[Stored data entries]
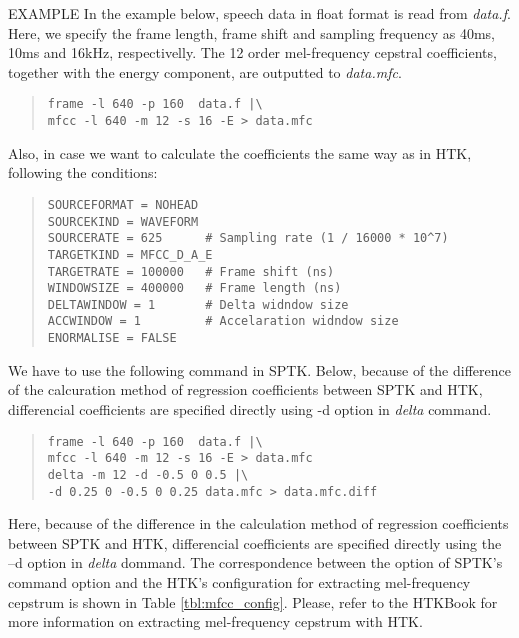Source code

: \begin{qsection}{EXAMPLE}
In the example below, speech data in float format is read from
{\em data.f}. 
Here, we specify the frame length, frame shift and sampling frequency as
40ms, 10ms and 16kHz, respectivelly. The 12 order mel-frequency
cepstral coefficients, together with the energy component, are
outputted to {\em data.mfc}.
\begin{quote}
  \verb!frame -l 640 -p 160  data.f |\                        ! \\
  \verb!mfcc -l 640 -m 12 -s 16 -E > data.mfc                  ! \\
\end{quote}

Also, in case we want to calculate the coefficients the same way as in
HTK, following the conditions:
\begin{quote}
  \verb!SOURCEFORMAT = NOHEAD! \\
  \verb!SOURCEKIND = WAVEFORM ! \\
  \verb!SOURCERATE = 625      # Sampling rate (1 / 16000 * 10^7)!\\
  \verb!TARGETKIND = MFCC_D_A_E ! \\
  \verb!TARGETRATE = 100000   # Frame shift (ns)! \\
  \verb!WINDOWSIZE = 400000   # Frame length (ns)! \\
  \verb!DELTAWINDOW = 1       # Delta widndow size! \\
  \verb!ACCWINDOW = 1         # Accelaration widndow size! \\
  \verb!ENORMALISE = FALSE ! \\
\end{quote}
We have to use the following command in SPTK. Below, because of the difference of the
calcuration method of regression coefficients between SPTK and HTK,
differencial coefficients are specified directly using -d option in
{\em delta} command. 
\begin{quote}
  \verb!frame -l 640 -p 160  data.f |\                        ! \\
  \verb!mfcc -l 640 -m 12 -s 16 -E > data.mfc                  ! \\
  \verb!delta -m 12 -d -0.5 0 0.5 |\ ! \\
  \verb!-d 0.25 0 -0.5 0 0.25 data.mfc > data.mfc.diff! \\
\end{quote}
Here, because of the difference in the calculation method of
regression coefficients between SPTK and HTK, differencial
coefficients are specified directly using the --d option in {\em
  delta} dommand.
The correspondence between the option of SPTK's command option and the
HTK's configuration for extracting mel-frequency cepstrum is shown in Table
\ref{tbl:mfcc_config}. Please, refer to the HTKBook for more
information on extracting mel-frequency cepstrum with HTK.


\end{qsection}
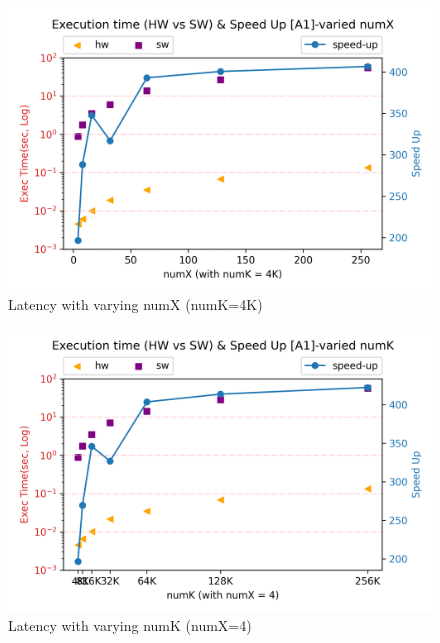 \begin{figure}[h!]
    \centering
    \includegraphics[width=\columnwidth]{figures/a1-vary-x.png}
    \caption{Latency with varying numX (numK=4K)}
    \label{fig-a1-x}
\end{figure}

\begin{figure}[h!]
    \centering
    \includegraphics[width=\columnwidth]{figures/a1-vary-k.png}
    \caption{Latency with varying numK (numX=4)}
    \label{fig-a1-k}
\end{figure}
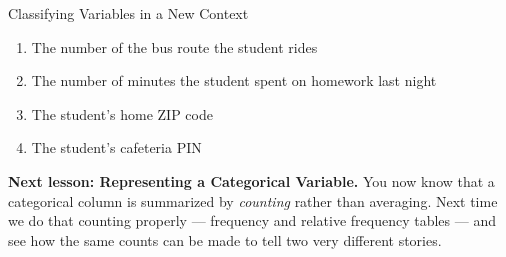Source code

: \documentclass[12pt]{article}
\newcommand{\answerspace}[2]{\par\nopagebreak\noindent\begin{minipage}[t][#1][t]{\linewidth}%
  \color{keyred}\bfseries #2\end{minipage}\par}
\begin{document}
\begin{notesbox}{Classifying Variables in a New Context}
\begin{enumerate}[leftmargin=1.9em, itemsep=7pt]
\begin{enumerate}[label=\textbf{(\Alph*)}, leftmargin=2.2em, itemsep=3pt]
          \item The number of the bus route the student rides
          \item The number of minutes the student spent on homework last night
          \item The student's home ZIP code
          \item The student's cafeteria PIN
                \hfill{}
        \end{enumerate}
        \answerspace{2.15in}{\normalcolor\mdseries\gradedblank[id=hw5j, type=rubric, points=1,
          display={(C). Minutes are a measured amount, so 90 minutes really is twice
        45. The other four are labels written in digits.}]{\linewidth}{2.5cm}}
\end{enumerate}
\end{notesbox}

\vspace{0.12in}

\boxguard[10]
\begin{spiralbox}
\small
\textbf{Next lesson: Representing a Categorical Variable.} You now know that a categorical
column is summarized by \emph{counting} rather than averaging. Next time we do that counting
properly --- frequency and relative frequency tables --- and see how the same counts can be
made to tell two very different stories.
\end{spiralbox}
\end{document}
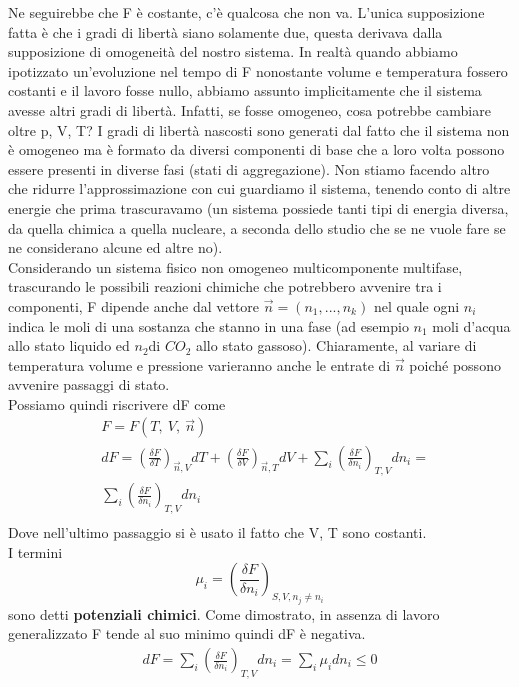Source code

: \documentclass[10pt,a4paper]{article}
\begin{document}
Ne seguirebbe che F è costante, c'è qualcosa che non va. L'unica supposizione fatta è che i gradi di libertà siano solamente due, questa derivava dalla supposizione di omogeneità del nostro sistema. In realtà quando abbiamo ipotizzato un'evoluzione nel tempo di F nonostante volume e temperatura fossero costanti e il lavoro fosse nullo, abbiamo assunto implicitamente che il sistema avesse altri gradi di libertà. Infatti, se fosse omogeneo, cosa potrebbe cambiare oltre p, V, T? I gradi di libertà nascosti sono generati dal fatto che il sistema non è omogeneo ma è formato da diversi componenti di base che a loro volta possono essere presenti in diverse fasi (stati di aggregazione). Non stiamo facendo altro che ridurre l'approssimazione con cui guardiamo il sistema, tenendo conto di altre energie che prima trascuravamo (un sistema possiede tanti tipi di energia diversa, da quella chimica a quella nucleare, a seconda dello studio che se ne vuole fare se ne considerano alcune ed altre no).\\
Considerando un sistema fisico non omogeneo multicomponente multifase, trascurando le possibili reazioni chimiche che potrebbero avvenire tra i componenti, F dipende anche dal vettore $\vec{n}=(n_1,...,n_k)$ nel quale ogni \(n_i\) indica le moli di una sostanza che stanno in una fase (ad esempio \(n_1\) moli d'acqua allo stato liquido ed \(n_2\)di \(CO_2\) allo stato gassoso). Chiaramente, al variare di temperatura volume e pressione varieranno anche le entrate di $\vec{n}$ poiché possono avvenire passaggi di stato.\\
Possiamo quindi riscrivere dF come  
\begin{align*}
	&F = F(T,\ V,\ \vec{n})\\
	&dF = \left(\frac{\delta F}{\delta T}\right)_{\vec{n}, V} dT + \left(\frac{\delta F}{\delta V}\right)_{\vec{n}, T} dV+\sum_i \left(\frac{\delta F}{\delta n_i}\right)_{T,V} dn_i = \\
	&\sum_i \left(\frac{\delta F}{\delta n_i}\right)_{T,V} dn_i\\
\end{align*} 
Dove nell'ultimo passaggio si è usato il fatto che V, T sono costanti.\\
I termini
 \[\mu_i = \left(\frac{\delta F}{\delta n_i}\right)_{S,V,n_j\neq n_i}\] 
 sono detti \textbf{potenziali chimici}. Come dimostrato, in assenza di lavoro generalizzato F tende al suo minimo quindi dF è negativa. 
\begin{align*}
	dF = \sum_i \left(\frac{\delta F}{\delta n_i}\right)_{T,V} dn_i = \sum_i \mu_i dn_i \leq 0
\end{align*}
\end{document}

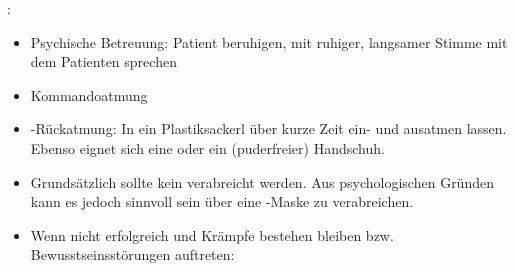
\label{m:Hyperventilationssysndrom} 
:

\begin{itemize}
  \item Psychische Betreuung: Patient beruhigen, mit ruhiger, langsamer Stimme
  mit dem Patienten sprechen
  \item Kommandoatmung
  \item {}-Rückatmung: In ein Plastiksackerl über kurze Zeit ein- und
  ausatmen lassen. Ebenso eignet sich eine  oder ein (puderfreier) 
  Handschuh.
  \item Grundsätzlich sollte kein   verabreicht werden. Aus
  psychologischen Gründen kann es jedoch sinnvoll sein  über eine -Maske zu
  verabreichen.
  \item Wenn nicht erfolgreich und Krämpfe bestehen bleiben bzw.
  Bewusstseinsstörungen auftreten: \TxMassVitMK 
\end{itemize}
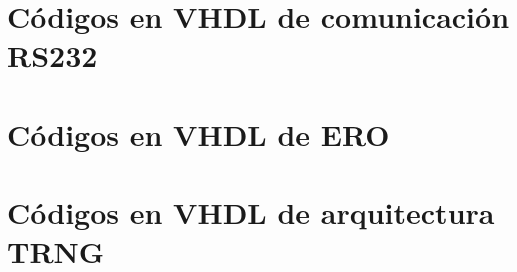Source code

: 

\newpage


\newpage



\newpage
	\section{Códigos en VHDL de comunicación RS232}


\newpage




\newpage




\newpage


	\section{Códigos en VHDL de ERO}


\newpage
	\section{Códigos en VHDL de arquitectura TRNG}




\newpage


\newpage

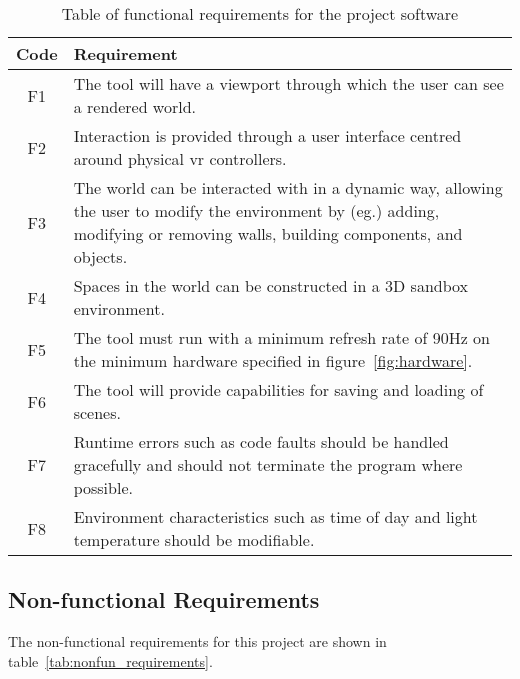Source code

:         \begin{center}
            \begin{longtable}{ | c | p{} |  }
                \caption{Table of functional requirements for the project software}\label{tab:fun_requirements}\\%
                \hline Code & Requirement \\ \hline
                    F1 & The tool will have a viewport through which the user can see a rendered world. \\  \hline
                    F2 & Interaction is provided through a user interface centred around physical \acrshort{vr} controllers. \\\hline
                    F3 & The world can be interacted with in a dynamic way, allowing the user to modify the environment by (eg.) adding, modifying or removing walls, building components, and objects. \\\hline
                    F4 & Spaces in the world can be constructed in a 3D sandbox environment. \\\hline
                    F5 & The tool must run with a minimum refresh rate of 90Hz on the minimum hardware specified in figure~\ref{fig:hardware}. \\\hline
                    F6 & The tool will provide capabilities for saving and loading of scenes.\\\hline
                    F7 & Runtime errors such as code faults should be handled gracefully and should not terminate the program where possible. \\\hline
                    F8 & Environment characteristics such as time of day and light temperature should be modifiable. \\\hline
            \end{longtable}
        \end{center}
    
    \subsection{Non-functional Requirements}
    
        The non-functional requirements for this project are shown in table~\ref{tab:nonfun_requirements}.
        
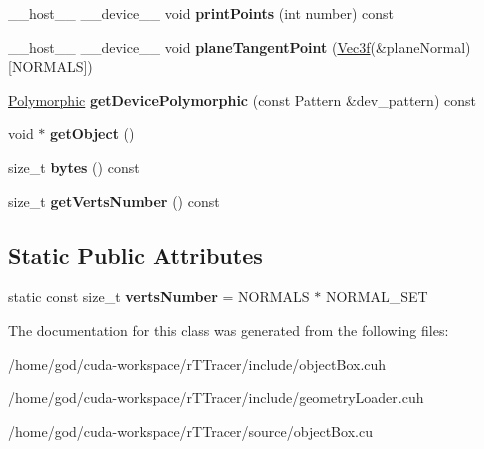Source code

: \begin{DoxyCompactItemize}
\item 
\+\_\+\+\_\+host\+\_\+\+\_\+ \+\_\+\+\_\+device\+\_\+\+\_\+ void {\bfseries print\+Points} (int number) const\hypertarget{class_sphere_a80b41ffe0cbe37bc7a174e2e2c3cd12d}{}\label{class_sphere_a80b41ffe0cbe37bc7a174e2e2c3cd12d}

\item 
\+\_\+\+\_\+host\+\_\+\+\_\+ \+\_\+\+\_\+device\+\_\+\+\_\+ void {\bfseries plane\+Tangent\+Point} (\hyperlink{class_vec3}{Vec3f}(\&plane\+Normal)\mbox{[}N\+O\+R\+M\+A\+LS\mbox{]})\hypertarget{class_sphere_ae02b9577d4cfc6c2181caeafb6e7e09b}{}\label{class_sphere_ae02b9577d4cfc6c2181caeafb6e7e09b}

\item 
\hyperlink{struct_polymorphic}{Polymorphic} {\bfseries get\+Device\+Polymorphic} (const Pattern \&dev\+\_\+pattern) const\hypertarget{class_sphere_a3b912df967e257861160b74a11ae09ce}{}\label{class_sphere_a3b912df967e257861160b74a11ae09ce}

\item 
void $\ast$ {\bfseries get\+Object} ()\hypertarget{class_sphere_aa9a84f0893bc77fca4d9041f88bc40c3}{}\label{class_sphere_aa9a84f0893bc77fca4d9041f88bc40c3}

\item 
size\+\_\+t {\bfseries bytes} () const\hypertarget{class_sphere_a4653e693258cda646d795212b88d8104}{}\label{class_sphere_a4653e693258cda646d795212b88d8104}

\item 
size\+\_\+t {\bfseries get\+Verts\+Number} () const\hypertarget{class_sphere_a8381fa5f8257232a97614b155316b7eb}{}\label{class_sphere_a8381fa5f8257232a97614b155316b7eb}

\end{DoxyCompactItemize}
\subsection*{Static Public Attributes}
\begin{DoxyCompactItemize}
\item 
static const size\+\_\+t {\bfseries verts\+Number} = N\+O\+R\+M\+A\+LS $\ast$ N\+O\+R\+M\+A\+L\+\_\+\+S\+ET\hypertarget{class_sphere_af9d708c9b2804c3cac6b111da317c537}{}\label{class_sphere_af9d708c9b2804c3cac6b111da317c537}

\end{DoxyCompactItemize}


The documentation for this class was generated from the following files\+:\begin{DoxyCompactItemize}
\item 
/home/god/cuda-\/workspace/r\+T\+Tracer/include/object\+Box.\+cuh\item 
/home/god/cuda-\/workspace/r\+T\+Tracer/include/geometry\+Loader.\+cuh\item 
/home/god/cuda-\/workspace/r\+T\+Tracer/source/object\+Box.\+cu\end{DoxyCompactItemize}
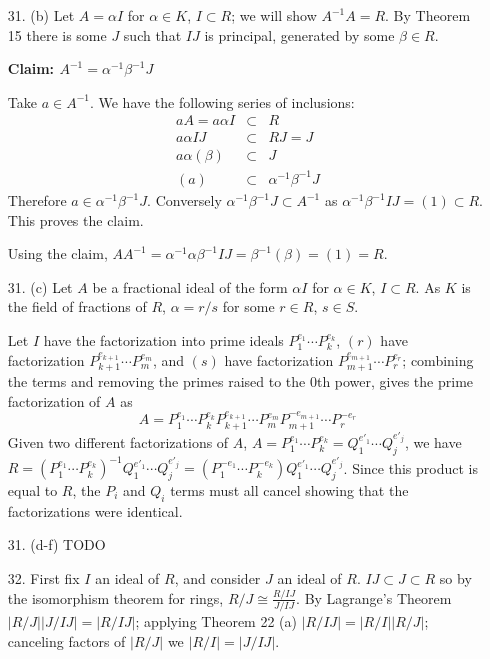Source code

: \documentclass{article}
\begin{document}
\begin{enumerate}
\item[31. (b)] Let $A = \alpha I$ for $\alpha \in K$, $I \subset R$; we will show $A^{-1} A = R$.  By Theorem 15 there is some $J$ such that $IJ$ is principal, generated by some $\beta \in R$.

{\bf Claim: $A^{-1} = \alpha^{-1}\beta^{-1}J$}

Take $a \in A^{-1}$. We have the following series of inclusions:
\begin{eqnarray*}
    aA = a\alpha I &\subset& R \\
    a\alpha I J &\subset& RJ = J\\
    a \alpha (\beta) &\subset& J\\
    (a) &\subset& \alpha^{-1}\beta^{-1} J
\end{eqnarray*}
Therefore $a \in \alpha^{-1}\beta^{-1} J$.  Conversely $\alpha^{-1}\beta^{-1} J \subset A^{-1}$ as $\alpha^{-1}\beta^{-1}IJ = (1) \subset R$.  This proves the claim.

Using the claim, $A A^{-1} = \alpha^{-1}\alpha \beta^{-1} IJ = \beta^{-1} (\beta) = (1) = R$.

\item[31. (c)] Let $A$ be a fractional ideal of the form $\alpha I$ for $\alpha \in K$, $I \subset R$.  As $K$ is the field of fractions of $R$, $\alpha = r / s$ for some $r \in R$, $s \in S$.

Let $I$ have the factorization into prime ideals $P_1^{e_1} \cdots P_k^{e_k}$, $(r)$ have factorization $P_{k+1}^{e_{k+1}} \cdots P_{m}^{e_m}$, and $(s)$ have factorization $P_{m+1}^{e_{m+1}} \cdots P_{r}^{e_r}$; combining the terms and removing the primes raised to the 0th power, gives the prime factorization of $A$ as \[ A = P_1^{e_1} \cdots P_k^{e_k} P_{k+1}^{e_{k+1}} \cdots P_{m}^{e_m} P_{m+1}^{-e_{m+1}} \cdots P_{r}^{-e_r} \]
Given two different factorizations of $A$, $A = P_1^{e_1} \cdots P_k^{e_k} = Q_1^{e'_1} \cdots Q_j^{e'_j}$, we have $R = (P_1^{e_1} \cdots P_k^{e_k})^{-1} Q_1^{e'_1} \cdots Q_j^{e'_j} = (P_1^{-e_1} \cdots P_k^{-e_k}) Q_1^{e'_1} \cdots Q_j^{e'_j}$.  Since this product is equal to $R$, the $P_i$ and $Q_i$ terms must all cancel showing that the factorizations were identical.

\item[31. (d-f)] TODO

\item[32.] First fix $I$ an ideal of $R$, and consider $J$ an ideal of $R$.  $IJ \subset J \subset R$ so by the isomorphism theorem for rings, $R / J \cong \frac{R/IJ}{J/IJ}$.  By Lagrange's Theorem $|R/J||J/IJ| = |R/IJ|$; applying Theorem 22 (a) $|R/IJ| = |R/I||R/J|$; canceling factors of $|R/J|$ we $|R/I| = |J/IJ|$.


\end{enumerate}
\end{document}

Work required:
Scan the records above for the word "article". Copy each line that has it.

Solution to the exercise:
: \documentclass[12pt]{article}
: \documentclass[10pt,a4paper]{article}
: \documentclass{article}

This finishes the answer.